Any decision on fuel pricing is controversial. So was the June 27 decision on fixing domestically produced natural gas price. Tough, therefore, laudable.

But, going through the fine print reveals that the Government may just have subtly brought gas pricing into a regulated regime.

Have a look: The contractors will no longer have the freedom to discover the price through an arms length mechanism, as the formula for discovering the price has been fixed for five years by the Government. Based on this formula it will compute the price on a quarterly basis and will be notified to the contractors.

Effective April 2014, all gas produced in the country will have the same price, irrespective of its source and regime it is being produced. Exception has been given to those contracts which provide a specific formula for natural gas price indexation/fixation like in case of Panna-Mukta-Tapti fields in the West Coast or Ravva fields in the East Coast.

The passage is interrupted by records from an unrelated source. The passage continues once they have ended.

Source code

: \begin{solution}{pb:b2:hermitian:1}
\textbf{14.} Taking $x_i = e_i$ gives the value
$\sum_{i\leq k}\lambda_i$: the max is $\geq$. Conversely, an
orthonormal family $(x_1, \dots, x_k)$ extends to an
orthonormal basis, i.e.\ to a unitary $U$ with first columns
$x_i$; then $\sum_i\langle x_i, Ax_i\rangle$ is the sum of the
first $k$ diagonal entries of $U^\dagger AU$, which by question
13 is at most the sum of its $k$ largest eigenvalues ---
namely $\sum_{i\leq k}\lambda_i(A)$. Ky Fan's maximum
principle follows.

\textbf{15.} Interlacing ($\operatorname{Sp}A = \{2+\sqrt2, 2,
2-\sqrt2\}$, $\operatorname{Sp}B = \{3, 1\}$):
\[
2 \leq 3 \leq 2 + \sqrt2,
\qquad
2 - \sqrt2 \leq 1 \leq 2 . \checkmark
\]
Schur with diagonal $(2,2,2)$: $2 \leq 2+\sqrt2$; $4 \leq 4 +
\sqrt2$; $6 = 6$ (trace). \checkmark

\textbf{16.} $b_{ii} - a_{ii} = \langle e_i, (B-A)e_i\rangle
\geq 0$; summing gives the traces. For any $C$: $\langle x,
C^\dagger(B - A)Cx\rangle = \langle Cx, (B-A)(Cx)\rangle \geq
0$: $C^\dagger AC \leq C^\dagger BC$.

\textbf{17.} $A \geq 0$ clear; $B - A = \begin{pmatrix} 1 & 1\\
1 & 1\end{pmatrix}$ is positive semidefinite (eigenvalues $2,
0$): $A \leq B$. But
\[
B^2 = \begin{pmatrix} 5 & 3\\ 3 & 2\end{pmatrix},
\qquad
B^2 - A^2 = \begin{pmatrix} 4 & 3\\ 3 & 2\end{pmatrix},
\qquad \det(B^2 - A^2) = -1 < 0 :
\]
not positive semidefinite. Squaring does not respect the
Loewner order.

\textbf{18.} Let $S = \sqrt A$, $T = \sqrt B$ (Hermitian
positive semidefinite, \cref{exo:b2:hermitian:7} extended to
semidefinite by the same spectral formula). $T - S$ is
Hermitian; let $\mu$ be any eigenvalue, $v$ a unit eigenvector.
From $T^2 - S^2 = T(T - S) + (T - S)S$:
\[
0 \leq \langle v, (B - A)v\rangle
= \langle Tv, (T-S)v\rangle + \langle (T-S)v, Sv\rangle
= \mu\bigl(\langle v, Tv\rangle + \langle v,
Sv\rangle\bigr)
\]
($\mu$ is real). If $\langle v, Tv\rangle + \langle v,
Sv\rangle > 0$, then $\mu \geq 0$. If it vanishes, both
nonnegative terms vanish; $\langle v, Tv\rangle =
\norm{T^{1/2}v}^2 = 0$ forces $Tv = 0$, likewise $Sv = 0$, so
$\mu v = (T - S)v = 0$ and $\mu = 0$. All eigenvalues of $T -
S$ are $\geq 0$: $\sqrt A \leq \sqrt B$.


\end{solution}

Thus, the gas market is now controlled by the Government, as it not only decides on allocation of gas, but also pricing.

This is a situation similar to that prevailing in 1990s, when the pricing for gas produced by national oil companies from fields given prior to licensing regime was approved by the Cabinet. This price was applicable uniformly across the country.

The new price will no longer be field specific, as was the case with contractors like Reliance Industries’ D6 fields.

According to the Government, based on recommendations of the Rangarajan Committee, the Natural Gas Pricing Guidelines, 2013, will not only incentivise investments in the upstream sector, but ensure that producers do not form cartels because of the huge unmet demand. Summing it up with the famous line – “this will protect consumer interests”.

The approved formula is based on the weighted average of net back price of Indian LNG imports excluding spot purchases at the wellhead point of the exporting countries and weighted average of the prevailing price at the global trading points of transactions – Henry Hub (traded prices in the US), National Balancing Point of the UK, and netback price at the sources of supply for Japan.

At today’s rates of these points, domestic natural gas prices would be around $7/mmBtu. The price – if all factors remain the same – for domestic gas producers in 2014 would be around $8.4/mmBtu.

This, however, is an improvement over the prevailing situation, as it creates a stability of pricing regime and de-links prices from the demand side issues.

But, there are questions over complexity of the formula and its implementation, fear of political risk – tomorrow if another political regime comes into power, the situation can change.

Another question is why did the Government not fix prices for three years, why five? Why wait till 2014? Is it to help Reliance Industries, as new D6 gas price comes from April 1, 2014?

Besides, the Rangarajan Committee had also recommended a transition to free market prices in five years. The New Exploration Licensing Policy contracts commit free market price.

But the Government is silent on this.